Treasurer Pearce called her suggestions a solution, which feels beyond frustrating. I am a solution; teachers are the solution. We support the ability for our economy to function at its most basic level. We are welcoming students each day, creating a positive, safe environment regardless of what is happening outside our building, and fostering rich learning experiences in our classrooms. Teachers already fall behind other college graduates in the wages we earn. To directly attack the retirement system we have paid into in good faith feels worthy of a fight.
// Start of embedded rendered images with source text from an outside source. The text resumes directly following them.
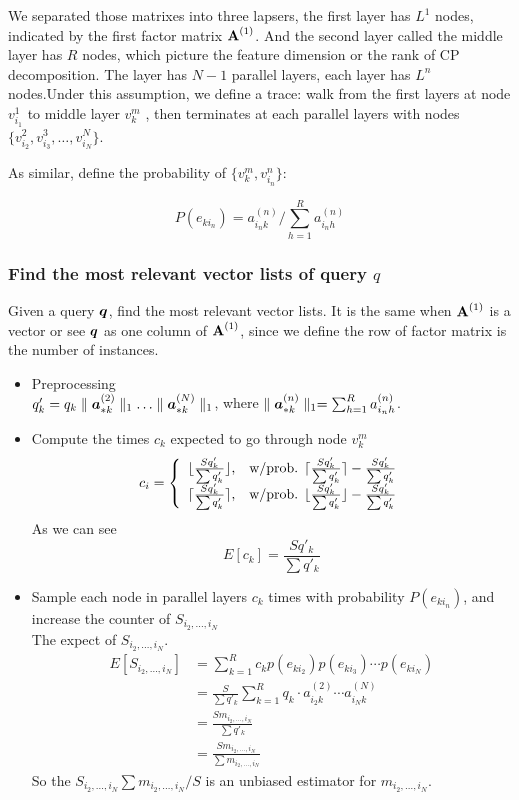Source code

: \documentclass{article}
\newcommand{\Sca}[3]{{#1}^{(#2)}_{i_#2#3}}%
\newcommand{\V}[1]{{\bm{{\MakeLowercase{#1}}}}}%
\newcommand{\Vacol}[1]{\V{a}^{(#1)}_{*k}}
\newcommand{\M}[1]{{\bm{\mathbf{\MakeUppercase{#1}}}}}%
\newcommand{\norm}[2]{\parallel#1\parallel_{#2}}
\begin{document}
We separated those matrixes into three lapsers, the first layer has $L^{1}$ nodes, indicated by the first factor matrix $\M{A}^{(1)}$. And the second layer called the middle layer has $R$ nodes, which picture the feature dimension or the rank of CP decomposition. The layer has $N-1$ parallel layers, each layer has $L^{n}$ nodes.Under this assumption, we define a trace: walk from the first layers at node $v_{i_1}^1$ to middle layer $v_{k}^m$ , then terminates at each parallel layers with nodes $\{v_{i_2}^2,v_{i_3}^3,\ldots,v_{i_N}^N\}$.

As similar, define the probability of $\{v_k^m,v_{i_n}^n\}$:

\[P(e_{ki_n}) = \Sca{a}{n}{k}/\sum_{h=1}^{R}\Sca{a}{n}{h}\]
\subsubsection{Find the most relevant vector lists of query $q$}

Given a query $\V{q}$, find the most relevant vector lists. It is the same when $\M{A}^{(1)}$ is a vector or see $\V{q}$ as one column of $\M{A}^{(1)}$, since we define the row of factor matrix is the number of instances.

\begin{itemize}
  \item Preprocessing\\
   $q'_k = q_k\norm{\Vacol{2}}{1}\ldots\norm{\Vacol{N}}{1}$, where $\norm{\Vacol{n}}{1} = \sum_{h=1}^{R}\Sca{a}{n}{h}$.
  \item Compute the times $c_k$ expected to go through node $v_k^m$\\
    \begin{equation*}c_i=
    \left\{
      \begin{array}{ll}
        \lfloor \frac{Sq'_k}{\sum q'_k} \rfloor,
        & \hbox{w/prob. $\lceil \frac{Sq'_k}{\sum q'_k} \rceil - \frac{Sq'_k}{\sum q'_k}$} \\
        \lceil \frac{Sq'_k}{\sum q'_k} \rceil,
        & \hbox{w/prob. $\lfloor \frac{Sq'_k}{\sum q'_k} \rfloor - \frac{Sq'_k}{\sum q'_k}$}
      \end{array}
    \right.
    \end{equation*}
    As we can see \[ E[c_k] = \frac{Sq'_k}{\sum q'_k}\]
  \item Sample each node in parallel layers $c_k$ times with probability $P(e_{ki_n})$, and increase the counter of $S_{i_2,\ldots,i_N}$ \\
  The expect of $S_{i_2,\ldots,i_N}$.
        \begin{align*}
        E[S_{i_2,\ldots,i_N}] &= \sum_{k=1}^{R} c_k p(e_{ki_2}) p(e_{ki_3}) \cdots p(e_{ki_N})\\
               &= \frac{S}{{\sum q'_k}}\sum_{k=1}^{R}q_k\cdot\Sca{a}{2}{k}\cdots\Sca{a}{N}{k}\\
               &= \frac{Sm_{i_2,\ldots,i_N}}{{\sum q'_k}}\\
               &= \frac{Sm_{i_2,\ldots,i_N}}{{\sum m_{i_2,\ldots,i_N}}}
        \end{align*}
    So the  $S_{i_2,\ldots,i_N}{\sum m_{i_2,\ldots,i_N}}/S$ is an unbiased estimator for $m_{i_2,\ldots,i_N}$.
\end{itemize}
\end{document}
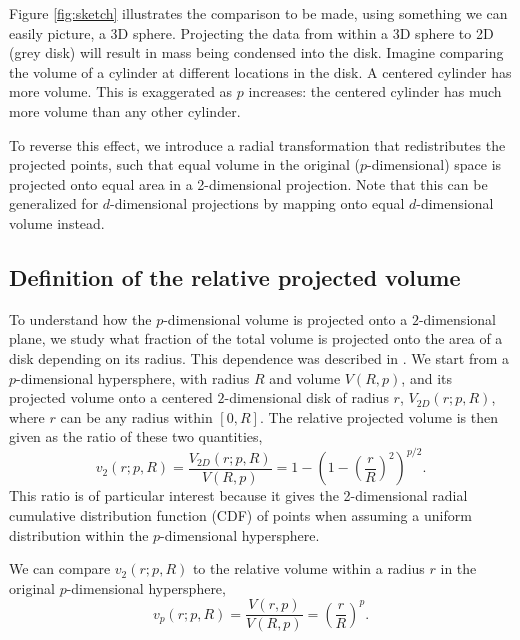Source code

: \documentclass[]{interact}
\theoremstyle{plain}%
\theoremstyle{definition}
\theoremstyle{remark}
\begin{document}
Figure \ref{fig:sketch} illustrates the comparison to be made, using
something we can easily picture, a 3D sphere. Projecting the data from
within a 3D sphere to 2D (grey disk) will result in mass being condensed
into the disk. Imagine comparing the volume of a cylinder at different
locations in the disk. A centered cylinder has more volume. This is
exaggerated as \(p\) increases: the centered cylinder has much more
volume than any other cylinder.

To reverse this effect, we introduce a radial transformation that
redistributes the projected points, such that equal volume in the
original (\(p\)-dimensional) space is projected onto equal area in a
2-dimensional projection. Note that this can be generalized for
\(d\)-dimensional projections by mapping onto equal \(d\)-dimensional
volume instead.

\hypertarget{definition-of-the-relative-projected-volume}{%
\subsection{Definition of the relative projected
volume}\label{definition-of-the-relative-projected-volume}}

To understand how the \(p\)-dimensional volume is projected onto a
\(2\)-dimensional plane, we study what fraction of the total volume is
projected onto the area of a disk depending on its radius. This
dependence was described in \citet{Laa:2020wkm}. We start from a
\(p\)-dimensional hypersphere, with radius \(R\) and volume \(V(R, p)\),
and its projected volume onto a centered \(2\)-dimensional disk of
radius \(r\), \(V_{2D}(r; p, R)\), where \(r\) can be any radius within
\([0, R]\). The relative projected volume is then given as the ratio of
these two quantities, \begin{equation}
v_{2} (r; p, R) = \frac{V_{2D}(r; p, R)}{V(R, p)} = 1 - \left(1-\left(\frac{r}{R}\right)^2\right)^{p/2}.
\label{eq:cdf}
\end{equation} This ratio is of particular interest because it gives the
2-dimensional radial cumulative distribution function (CDF) of points
when assuming a uniform distribution within the \(p\)-dimensional
hypersphere.

We can compare \(v_{2} (r; p, R)\) to the relative volume within a
radius \(r\) in the original \(p\)-dimensional hypersphere,
\begin{equation}
v_{p} (r; p, R) = \frac{V(r, p)}{V(R, p)} = \left({\frac{r}{R}}\right)^p.
\label{eq:vp}
\end{equation}
\end{document}
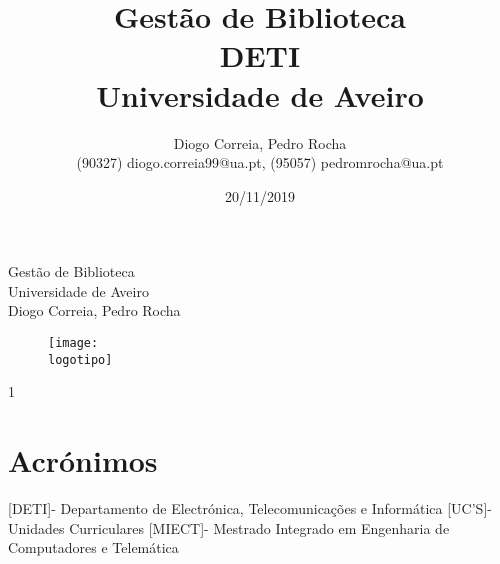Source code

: \documentclass{report}
\begin{document}
%
\def\titulo{Gestão de Biblioteca}
\def\data{20/11/2019}
\def\autores{Diogo Correia, Pedro Rocha}
\def\autorescontactos{(90327) diogo.correia99@ua.pt, (95057) pedromrocha@ua.pt}
\def\versao{1}
\def\departamento{DETI}
\def\empresa{Universidade de Aveiro}
\def\logotipo{ua.pdf}
%
%
\begin{titlepage}

\begin{center}
%
\vspace*{50mm}
%
{\Huge \titulo}\\ 
%
\vspace{10mm}
%
{\Large \empresa}\\
%
\vspace{10mm}
%
{\LARGE \autores}\\ 
%
\vspace{30mm}
%
\begin{figure}[h]
\center
\texttt{[image: \\logotipo]}
\end{figure}
%
\vspace{30mm}
\end{center}
%
\begin{flushright}
\versao
\end{flushright}
\end{titlepage}

\title{%
{\Huge\textbf{\titulo}}\\
{\Large \departamento\\ \empresa}
}
%
\author{%
    \autores \\
    \autorescontactos
}
%
\date{\data}
%
\maketitle




\tableofcontents

\chapter*{Acrónimos}
\begin{acronym}
[DETI]{- Departamento de Electrónica, Telecomunicações e Informática}
 [UC'S]{- Unidades Curriculares}
[MIECT]{- Mestrado Integrado em Engenharia de Computadores e Telemática}
\end{acronym}
\clearpage
{}
\end{document}

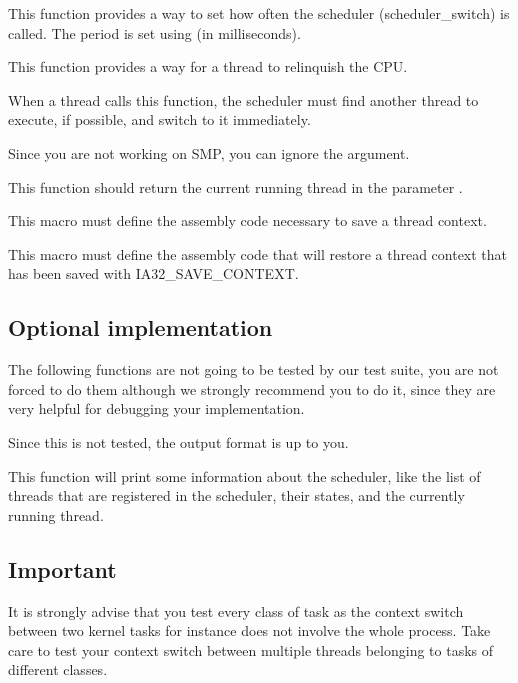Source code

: {
  This function provides a way to set how often the scheduler
  (scheduler\_switch) is called. The period is set using  (in
  milliseconds).
}

{
  This function provides a way for a thread to relinquish the CPU.

  \-

  When a thread calls this function, the scheduler must find another thread
  to execute, if possible, and switch to it immediately.

  \-

  Since you are not working on SMP, you can ignore the 
  argument.
}

{
  This function should return the current running thread in the parameter
  .
}

{
  This macro must define the assembly code necessary to save a thread context.
}

{
  This macro must define the assembly code that will restore a thread context
  that has been saved with IA32\_SAVE\_CONTEXT.
}

\subsection*{Optional implementation}

The following functions are not going to be tested by our test suite, you are
not forced to do them although we strongly recommend you to do it, since they
are very helpful for debugging your implementation.

\-

Since this is not tested, the output format is up to you.

{
  This function will print some information about the scheduler, like the list
  of threads that are registered in the scheduler, their states, and the
  currently running thread.
}

\subsection*{Important}

It is strongly advise that you test every class of task as the context
switch between two kernel tasks for instance does not involve the whole
process. Take care to test your context switch between multiple threads
belonging to tasks of different classes.
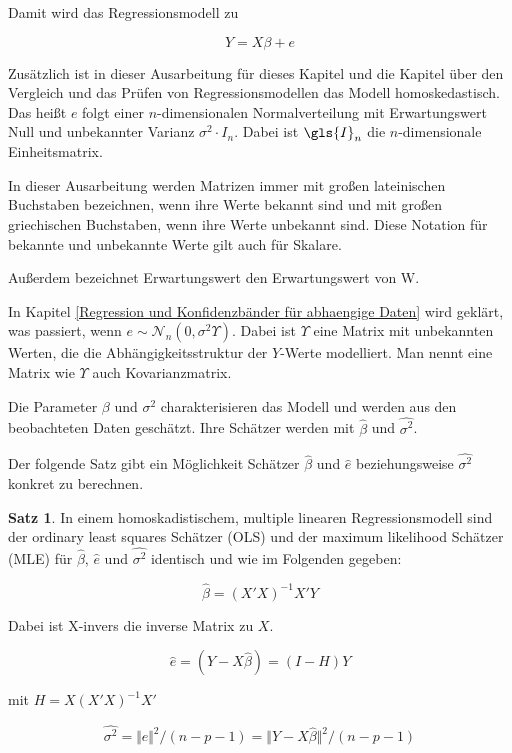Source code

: \documentclass[12pt,a4paper]{article}
\theoremstyle{definition}
\theoremstyle{definition}
\newtheorem{Satz}[Definition]{Satz}
\theoremstyle{definition}
\begin{document}
Damit wird das Regressionsmodell zu

\begin{equation}
Y = X \beta + e \label{Grundmodell_Regression}
\end{equation}

Zusätzlich ist in dieser Ausarbeitung für dieses Kapitel und die Kapitel über den Vergleich und das Prüfen von Regressionsmodellen das Modell homoskedastisch. Das heißt $e$ folgt einer $n$-dimensionalen Normalverteilung mit Erwartungswert Null und unbekannter Varianz $\sigma^2 \cdot I_n$. Dabei ist $\gls{I}_n$ die $n$-dimensionale Einheitsmatrix. 

In dieser Ausarbeitung werden \gls{Matrizen} immer mit großen lateinischen Buchstaben bezeichnen, wenn ihre Werte bekannt sind und mit großen griechischen Buchstaben, wenn ihre Werte unbekannt sind. Diese Notation für bekannte und unbekannte Werte gilt auch für Skalare. 

Außerdem bezeichnet \gls{Erwartungswert} den Erwartungswert von W.

In Kapitel \ref{Regression und Konfidenzbänder für abhaengige Daten} wird geklärt, was passiert, wenn $e \sim \mathscr{N}_{n}(0,\sigma^2 \Upsilon)$. Dabei ist $\Upsilon$ eine Matrix mit unbekannten Werten, die die Abhängigkeitsstruktur der $Y$-Werte modelliert. Man nennt eine Matrix wie $\Upsilon$ auch Kovarianzmatrix.

Die Parameter $\beta$ und $\sigma^2$ charakterisieren das Modell und werden aus den beobachteten Daten geschätzt. Ihre Schätzer werden mit $\hat{\beta}$ und $\widehat{\sigma^2}$.

Der folgende Satz gibt ein Möglichkeit Schätzer $\hat{\beta}$ und $\hat{e}$ beziehungsweise $\widehat{\sigma^2}$ konkret zu berechnen.

\begin{Satz}
In einem homoskadistischem, multiple linearen Regressionsmodell sind der ordinary least squares Schätzer (OLS) und der maximum likelihood Schätzer (MLE) für $\hat{\beta}$, $\hat{e}$ und $\widehat{\sigma^2}$ identisch und wie im Folgenden gegeben:

\begin{equation} \label{beta}
\hat{\beta} = (X'X)^{-1} X' Y
\end{equation}

Dabei ist \gls{X-invers} die inverse Matrix zu $X$.

\begin{equation} \label{e}
\hat{e} = (Y-X \hat{\beta}) = (I-H)Y
\end{equation}

mit $H=X(X'X)^{-1}X'$

\begin{equation} \label{sigma}
\widehat{\sigma^2} = \Vert \hat{e} \Vert^{2} / (n-p-1) = \Vert Y - X \hat{\beta} \Vert^{2} / (n-p-1)
\end{equation}

\end{Satz}
\end{document}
Gutting teacher retirement is wrong. Frankly, the state agreeing to fund their share into the system and then retracting on their word translates to at least $100,000 being pulled out of my pension, and that of any teacher with 15-20 years left of their career. I don’t understand how this is the only option, given the individual impacts and the obvious bad business deal that caused it. We teach children mistakes happen and when they do the way to correct the error is to make a repair. The State agreed to contribute each year to the Teachers’ Retirement Fund and they did not. Any other business acting in the same manner would be sued. The State needs to repair their error. It is not my fault the State did not fund the system as it said it would 10 years ago. Once that action has occurred, we can begin to problem-solve the next steps.
I believe in Vermonters and their ability to do the right thing. I believe so strongly in Vermont, I was specific in choosing a career in education because it was supposed to be a sustainable choice that allowed me to stay in my home state.
If you are a citizen who supports education (and educators) in Vermont, I hope you will consider writing to your local legislators to say this is not a burden teachers should have to pay for, but instead a politician-caused mistake the State needs to correct. If you are one of those legislators, I hope you will think long and hard not just about the rationalizations you and Treasurer Pearce have been offering in public (and in private letters back to teachers), but about the very ethics of what you are doing.